PDA

View Full Version : have problem finding maximum in a work-group



deNorma
12-17-2009, 07:08 PM
Greetings,

I have probelm when trying to find the max value in a work-group. Say, every work-item has a value 'thread_c', and I want to find the biggest one within work-group and then use that max for later calculation in every work-item in that work-group. I succeed it in cuda, and now just 'copy' it to openCL, but I don't know why it has problem... The max value 's calculation is wrong.
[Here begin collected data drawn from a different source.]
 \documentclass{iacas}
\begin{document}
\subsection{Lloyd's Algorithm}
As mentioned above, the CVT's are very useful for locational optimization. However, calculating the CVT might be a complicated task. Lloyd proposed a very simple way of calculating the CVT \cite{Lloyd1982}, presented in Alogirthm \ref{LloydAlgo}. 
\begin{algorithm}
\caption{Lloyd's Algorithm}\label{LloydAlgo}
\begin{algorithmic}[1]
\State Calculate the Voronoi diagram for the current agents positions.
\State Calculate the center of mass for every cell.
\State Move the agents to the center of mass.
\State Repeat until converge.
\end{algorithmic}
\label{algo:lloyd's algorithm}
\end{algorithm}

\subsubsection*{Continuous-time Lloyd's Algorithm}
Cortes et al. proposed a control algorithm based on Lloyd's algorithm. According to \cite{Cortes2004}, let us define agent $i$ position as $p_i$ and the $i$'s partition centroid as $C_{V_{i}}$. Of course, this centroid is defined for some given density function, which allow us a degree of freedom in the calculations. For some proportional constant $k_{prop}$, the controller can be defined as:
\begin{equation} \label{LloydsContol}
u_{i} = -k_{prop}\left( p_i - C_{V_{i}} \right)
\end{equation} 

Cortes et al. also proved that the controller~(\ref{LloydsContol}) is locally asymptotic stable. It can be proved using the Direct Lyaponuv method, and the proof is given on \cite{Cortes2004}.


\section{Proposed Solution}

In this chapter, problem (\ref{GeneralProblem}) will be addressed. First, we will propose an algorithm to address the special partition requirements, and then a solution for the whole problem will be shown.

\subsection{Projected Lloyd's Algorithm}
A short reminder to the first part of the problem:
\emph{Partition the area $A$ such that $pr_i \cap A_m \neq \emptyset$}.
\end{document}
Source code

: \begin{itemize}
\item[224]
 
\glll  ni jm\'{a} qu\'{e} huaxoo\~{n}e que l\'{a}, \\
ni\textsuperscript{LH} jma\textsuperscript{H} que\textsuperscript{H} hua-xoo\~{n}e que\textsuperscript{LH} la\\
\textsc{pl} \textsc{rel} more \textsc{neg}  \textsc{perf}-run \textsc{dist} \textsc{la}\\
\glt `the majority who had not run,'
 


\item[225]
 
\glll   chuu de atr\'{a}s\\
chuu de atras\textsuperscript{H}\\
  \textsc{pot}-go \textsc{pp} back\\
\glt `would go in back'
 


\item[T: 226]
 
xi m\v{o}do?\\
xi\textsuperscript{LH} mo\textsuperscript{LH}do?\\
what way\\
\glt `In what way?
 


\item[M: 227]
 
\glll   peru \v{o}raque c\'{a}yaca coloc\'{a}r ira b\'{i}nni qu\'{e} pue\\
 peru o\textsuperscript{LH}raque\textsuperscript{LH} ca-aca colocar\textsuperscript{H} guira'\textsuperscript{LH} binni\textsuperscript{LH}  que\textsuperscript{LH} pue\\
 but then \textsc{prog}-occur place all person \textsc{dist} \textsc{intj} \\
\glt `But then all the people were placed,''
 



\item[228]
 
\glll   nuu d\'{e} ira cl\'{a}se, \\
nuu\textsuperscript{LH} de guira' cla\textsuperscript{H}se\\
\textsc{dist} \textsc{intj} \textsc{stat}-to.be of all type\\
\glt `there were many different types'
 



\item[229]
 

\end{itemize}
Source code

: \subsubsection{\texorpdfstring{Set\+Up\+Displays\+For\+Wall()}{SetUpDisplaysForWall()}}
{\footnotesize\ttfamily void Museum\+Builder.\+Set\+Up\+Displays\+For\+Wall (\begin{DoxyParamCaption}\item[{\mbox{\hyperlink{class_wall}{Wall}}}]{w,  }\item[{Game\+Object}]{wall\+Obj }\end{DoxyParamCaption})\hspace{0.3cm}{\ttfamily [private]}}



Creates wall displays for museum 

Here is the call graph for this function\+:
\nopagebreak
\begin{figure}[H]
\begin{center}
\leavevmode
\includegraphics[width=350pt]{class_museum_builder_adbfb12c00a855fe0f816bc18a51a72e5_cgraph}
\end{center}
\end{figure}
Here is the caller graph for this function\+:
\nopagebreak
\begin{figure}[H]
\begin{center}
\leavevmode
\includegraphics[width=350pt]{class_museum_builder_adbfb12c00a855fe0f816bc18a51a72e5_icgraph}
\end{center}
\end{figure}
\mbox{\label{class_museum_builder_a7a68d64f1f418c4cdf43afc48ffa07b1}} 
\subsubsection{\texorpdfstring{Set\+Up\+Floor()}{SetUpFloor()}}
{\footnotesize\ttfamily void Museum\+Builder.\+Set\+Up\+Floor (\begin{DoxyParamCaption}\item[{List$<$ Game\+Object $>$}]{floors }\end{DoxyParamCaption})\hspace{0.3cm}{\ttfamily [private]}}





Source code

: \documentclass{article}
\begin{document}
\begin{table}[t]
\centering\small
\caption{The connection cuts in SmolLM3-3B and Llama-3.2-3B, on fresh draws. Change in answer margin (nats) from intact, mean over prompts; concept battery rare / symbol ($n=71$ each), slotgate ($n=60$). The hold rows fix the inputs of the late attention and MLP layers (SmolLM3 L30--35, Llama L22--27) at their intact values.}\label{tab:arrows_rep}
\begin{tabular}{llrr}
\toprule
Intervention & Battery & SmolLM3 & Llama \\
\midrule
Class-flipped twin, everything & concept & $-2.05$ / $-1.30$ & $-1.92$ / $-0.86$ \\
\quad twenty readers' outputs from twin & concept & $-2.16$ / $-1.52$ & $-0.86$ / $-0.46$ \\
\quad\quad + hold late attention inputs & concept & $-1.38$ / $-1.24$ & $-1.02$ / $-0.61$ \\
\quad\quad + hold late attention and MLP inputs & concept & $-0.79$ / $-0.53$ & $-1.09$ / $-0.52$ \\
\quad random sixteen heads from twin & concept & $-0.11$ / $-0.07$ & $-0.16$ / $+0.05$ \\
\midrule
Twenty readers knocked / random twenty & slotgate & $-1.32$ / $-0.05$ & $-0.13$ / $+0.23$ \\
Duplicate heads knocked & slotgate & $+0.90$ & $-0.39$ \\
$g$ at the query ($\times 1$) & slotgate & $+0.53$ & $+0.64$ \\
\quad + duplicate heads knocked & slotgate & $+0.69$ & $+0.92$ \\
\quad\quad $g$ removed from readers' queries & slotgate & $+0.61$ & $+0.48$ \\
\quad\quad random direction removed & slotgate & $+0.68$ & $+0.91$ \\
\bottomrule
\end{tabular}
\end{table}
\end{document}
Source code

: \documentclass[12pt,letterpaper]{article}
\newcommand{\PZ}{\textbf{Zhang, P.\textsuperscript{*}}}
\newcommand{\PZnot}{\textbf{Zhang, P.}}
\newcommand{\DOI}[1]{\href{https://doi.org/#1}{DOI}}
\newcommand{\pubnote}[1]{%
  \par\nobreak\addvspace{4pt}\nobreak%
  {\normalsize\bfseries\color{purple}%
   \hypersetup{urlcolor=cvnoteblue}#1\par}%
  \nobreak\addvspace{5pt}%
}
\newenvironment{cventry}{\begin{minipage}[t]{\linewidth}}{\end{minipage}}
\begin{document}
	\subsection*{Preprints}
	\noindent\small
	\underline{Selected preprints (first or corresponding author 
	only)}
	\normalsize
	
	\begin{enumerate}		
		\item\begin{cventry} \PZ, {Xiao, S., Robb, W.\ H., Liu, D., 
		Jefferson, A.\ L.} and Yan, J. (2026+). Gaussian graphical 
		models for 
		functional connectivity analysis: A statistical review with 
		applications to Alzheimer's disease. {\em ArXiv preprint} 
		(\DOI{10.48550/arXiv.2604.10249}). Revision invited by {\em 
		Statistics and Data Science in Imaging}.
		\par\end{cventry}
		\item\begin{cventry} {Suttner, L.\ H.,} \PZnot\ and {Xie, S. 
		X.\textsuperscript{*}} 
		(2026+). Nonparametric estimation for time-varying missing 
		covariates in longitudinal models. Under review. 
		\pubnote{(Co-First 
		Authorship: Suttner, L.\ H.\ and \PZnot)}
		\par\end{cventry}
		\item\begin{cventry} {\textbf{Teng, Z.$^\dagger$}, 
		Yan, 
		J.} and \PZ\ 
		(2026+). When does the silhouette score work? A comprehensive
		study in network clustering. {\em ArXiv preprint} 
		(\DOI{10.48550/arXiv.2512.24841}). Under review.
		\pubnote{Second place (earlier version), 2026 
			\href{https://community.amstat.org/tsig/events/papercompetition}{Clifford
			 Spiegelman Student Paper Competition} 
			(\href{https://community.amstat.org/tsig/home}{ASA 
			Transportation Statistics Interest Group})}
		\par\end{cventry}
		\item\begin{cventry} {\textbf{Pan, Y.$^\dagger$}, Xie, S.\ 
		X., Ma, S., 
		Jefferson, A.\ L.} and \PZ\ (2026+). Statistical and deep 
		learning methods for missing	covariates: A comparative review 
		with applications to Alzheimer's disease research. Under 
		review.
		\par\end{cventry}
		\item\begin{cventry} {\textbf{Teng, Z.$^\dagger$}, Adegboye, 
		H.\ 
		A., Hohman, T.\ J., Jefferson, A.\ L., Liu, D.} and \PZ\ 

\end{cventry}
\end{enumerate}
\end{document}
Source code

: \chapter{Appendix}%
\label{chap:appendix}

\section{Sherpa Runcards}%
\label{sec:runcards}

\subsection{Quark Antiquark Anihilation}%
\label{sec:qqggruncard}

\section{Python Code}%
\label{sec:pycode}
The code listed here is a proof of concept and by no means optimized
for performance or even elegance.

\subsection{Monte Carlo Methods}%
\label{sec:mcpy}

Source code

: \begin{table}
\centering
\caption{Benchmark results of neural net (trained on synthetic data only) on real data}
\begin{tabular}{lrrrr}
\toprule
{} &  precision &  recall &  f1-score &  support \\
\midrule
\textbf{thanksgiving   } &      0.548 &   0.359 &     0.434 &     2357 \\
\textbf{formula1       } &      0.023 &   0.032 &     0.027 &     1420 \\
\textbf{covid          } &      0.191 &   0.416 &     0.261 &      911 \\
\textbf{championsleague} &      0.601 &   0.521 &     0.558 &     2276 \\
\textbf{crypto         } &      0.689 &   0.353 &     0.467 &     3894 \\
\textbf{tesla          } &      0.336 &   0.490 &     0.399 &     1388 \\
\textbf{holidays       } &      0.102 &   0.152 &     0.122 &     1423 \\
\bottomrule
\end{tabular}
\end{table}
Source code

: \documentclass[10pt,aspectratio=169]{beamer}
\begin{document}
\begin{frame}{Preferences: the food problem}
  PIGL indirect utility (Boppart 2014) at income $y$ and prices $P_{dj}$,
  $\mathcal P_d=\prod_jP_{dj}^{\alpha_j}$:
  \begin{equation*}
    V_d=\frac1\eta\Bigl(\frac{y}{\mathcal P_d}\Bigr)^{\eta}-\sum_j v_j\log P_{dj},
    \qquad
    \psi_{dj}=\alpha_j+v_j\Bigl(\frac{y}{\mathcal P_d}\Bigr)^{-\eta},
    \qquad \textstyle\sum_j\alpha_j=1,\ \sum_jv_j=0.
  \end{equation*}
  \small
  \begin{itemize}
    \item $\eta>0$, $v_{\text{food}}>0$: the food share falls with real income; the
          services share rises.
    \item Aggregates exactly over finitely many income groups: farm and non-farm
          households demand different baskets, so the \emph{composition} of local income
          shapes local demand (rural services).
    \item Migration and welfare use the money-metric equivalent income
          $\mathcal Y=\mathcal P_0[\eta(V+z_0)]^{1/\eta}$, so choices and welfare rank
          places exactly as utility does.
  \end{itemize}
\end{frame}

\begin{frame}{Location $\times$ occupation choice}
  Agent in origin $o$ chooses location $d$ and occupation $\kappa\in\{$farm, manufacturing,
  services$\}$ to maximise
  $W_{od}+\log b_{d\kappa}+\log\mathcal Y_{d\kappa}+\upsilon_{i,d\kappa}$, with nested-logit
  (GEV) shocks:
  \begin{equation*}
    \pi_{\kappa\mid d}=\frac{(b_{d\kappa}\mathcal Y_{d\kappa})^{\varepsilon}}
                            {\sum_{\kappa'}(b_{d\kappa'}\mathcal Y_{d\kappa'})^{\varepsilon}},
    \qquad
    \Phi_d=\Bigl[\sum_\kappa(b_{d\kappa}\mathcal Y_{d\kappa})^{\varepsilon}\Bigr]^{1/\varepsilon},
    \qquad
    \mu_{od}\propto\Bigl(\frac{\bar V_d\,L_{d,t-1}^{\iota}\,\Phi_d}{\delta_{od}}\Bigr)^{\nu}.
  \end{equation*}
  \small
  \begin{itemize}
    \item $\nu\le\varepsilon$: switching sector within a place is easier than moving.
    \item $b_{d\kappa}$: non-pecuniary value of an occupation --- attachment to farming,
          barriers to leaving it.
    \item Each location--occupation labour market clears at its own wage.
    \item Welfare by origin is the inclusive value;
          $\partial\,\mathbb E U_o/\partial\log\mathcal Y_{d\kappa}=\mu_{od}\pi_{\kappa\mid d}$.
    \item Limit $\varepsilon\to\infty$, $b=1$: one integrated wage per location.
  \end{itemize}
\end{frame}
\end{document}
I copy my code(cuda and openCL) as below, and any help will be appreciated!

cuda code:
-----------------
/*
every thread has its own value thread_c
all thread_c are bigger than zero
*/
__shared__ float array[BLOCK_SIZE];
array[threadIdx.x]=thread_c;
__shared__ float s_c[BLOCK_SIZE];
__syncthreads();
if (threadIdx.x==0)
{
float temp_c_max;
temp_c_max=0.0;
for (int i=0; i<BLOCK_SIZE; i++)
{
if (array[i]>temp_c_max) temp_c_max=array[i];
}
for (int i=0; i<BLOCK_SIZE; i++)
{
s_c[i]=temp_c_max;
}
}
__syncthreads();
//
float c;
c=s_c[threadIdx.x];
// then every thread has new c value to calculate

-------------------------
openCL code:
-----------------------
localIdX=get_local_id(0);
/*
every work-item has its own value thread_c
*/
__local float array[SIZEofWORKGROUP];
array[localIdX]=thread_c;
__local float s_c[SIZEofWORKGROUP];
barrier(CLK_LOCAL_MEM_FENCE|CLK_GLOBAL_MEM_FENCE);
//
if (localIdX==0)
{
float temp_c_max;
temp_c_max=0.0;
for (i=0; i<SIZEofWORKGROUP; i++)
{
if (array[i]>temp_c_max) temp_c_max=array[i];
}
for (i=0; i<SIZEofWORKGROUP; i++)
{
s_c[i]=temp_c_max;
}
}
barrier(CLK_LOCAL_MEM_FENCE|CLK_GLOBAL_MEM_FENCE);
//
float c;
c=s_c[localIdX];
//
// then every item can use new c to calculate
------------------------------

I am sure things before these two codes are correct. and each thread_c are also correct but just this max c is wrong. Thanks in advance.

N

Kemkin
12-24-2009, 03:19 PM
are SIZEofWORKGROUP and BLOCK_SIZE the same?

Is thread_c equal in both kernels? Do you pass it correctly to OpenCL implementation?

deNorma
12-25-2009, 11:53 AM
Kemkin, thanks for your reply. yes, there are some problems with the data before. This finding maximum code is correct.

N